Collected data
########################################

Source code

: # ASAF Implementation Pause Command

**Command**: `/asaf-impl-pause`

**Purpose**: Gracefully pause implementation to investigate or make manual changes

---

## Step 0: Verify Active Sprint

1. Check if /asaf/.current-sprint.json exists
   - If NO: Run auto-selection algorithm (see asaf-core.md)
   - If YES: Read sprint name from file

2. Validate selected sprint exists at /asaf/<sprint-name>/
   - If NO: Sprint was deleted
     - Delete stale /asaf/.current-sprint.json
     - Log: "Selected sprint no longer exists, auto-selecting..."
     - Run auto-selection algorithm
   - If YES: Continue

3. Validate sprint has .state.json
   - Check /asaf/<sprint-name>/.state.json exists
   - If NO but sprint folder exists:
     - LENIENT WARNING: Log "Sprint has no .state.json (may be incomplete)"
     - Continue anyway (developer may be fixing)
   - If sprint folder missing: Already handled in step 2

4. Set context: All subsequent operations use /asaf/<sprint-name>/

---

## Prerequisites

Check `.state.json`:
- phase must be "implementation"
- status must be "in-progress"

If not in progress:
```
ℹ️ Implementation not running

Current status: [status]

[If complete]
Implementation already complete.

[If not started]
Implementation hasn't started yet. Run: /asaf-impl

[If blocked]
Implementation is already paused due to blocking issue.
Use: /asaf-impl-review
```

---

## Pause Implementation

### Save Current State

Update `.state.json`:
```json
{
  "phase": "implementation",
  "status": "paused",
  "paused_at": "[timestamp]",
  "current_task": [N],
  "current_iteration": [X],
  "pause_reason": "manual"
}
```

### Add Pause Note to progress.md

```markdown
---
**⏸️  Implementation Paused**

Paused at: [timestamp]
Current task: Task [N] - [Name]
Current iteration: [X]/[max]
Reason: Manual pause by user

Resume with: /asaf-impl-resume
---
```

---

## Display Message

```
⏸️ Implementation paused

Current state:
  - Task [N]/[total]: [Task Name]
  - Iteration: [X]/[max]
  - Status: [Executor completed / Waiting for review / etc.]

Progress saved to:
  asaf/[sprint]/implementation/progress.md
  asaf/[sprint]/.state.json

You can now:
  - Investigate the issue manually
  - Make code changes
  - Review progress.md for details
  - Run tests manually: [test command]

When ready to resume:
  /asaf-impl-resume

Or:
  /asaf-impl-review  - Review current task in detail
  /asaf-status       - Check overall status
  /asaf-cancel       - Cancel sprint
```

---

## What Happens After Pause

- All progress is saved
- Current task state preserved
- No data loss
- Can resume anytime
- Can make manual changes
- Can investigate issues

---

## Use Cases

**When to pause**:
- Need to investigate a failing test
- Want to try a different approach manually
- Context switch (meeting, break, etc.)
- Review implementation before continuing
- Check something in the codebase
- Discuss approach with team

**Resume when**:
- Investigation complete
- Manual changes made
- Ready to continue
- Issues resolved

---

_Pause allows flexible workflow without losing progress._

########################################

- [Task goal]:
Please make an exact copy of the lines from the one holding "- Manual changes made" through the final line of the records above, nothing more.

- [Exercise solution]:
- Manual changes made
- Ready to continue
- Issues resolved

---

_Pause allows flexible workflow without losing progress._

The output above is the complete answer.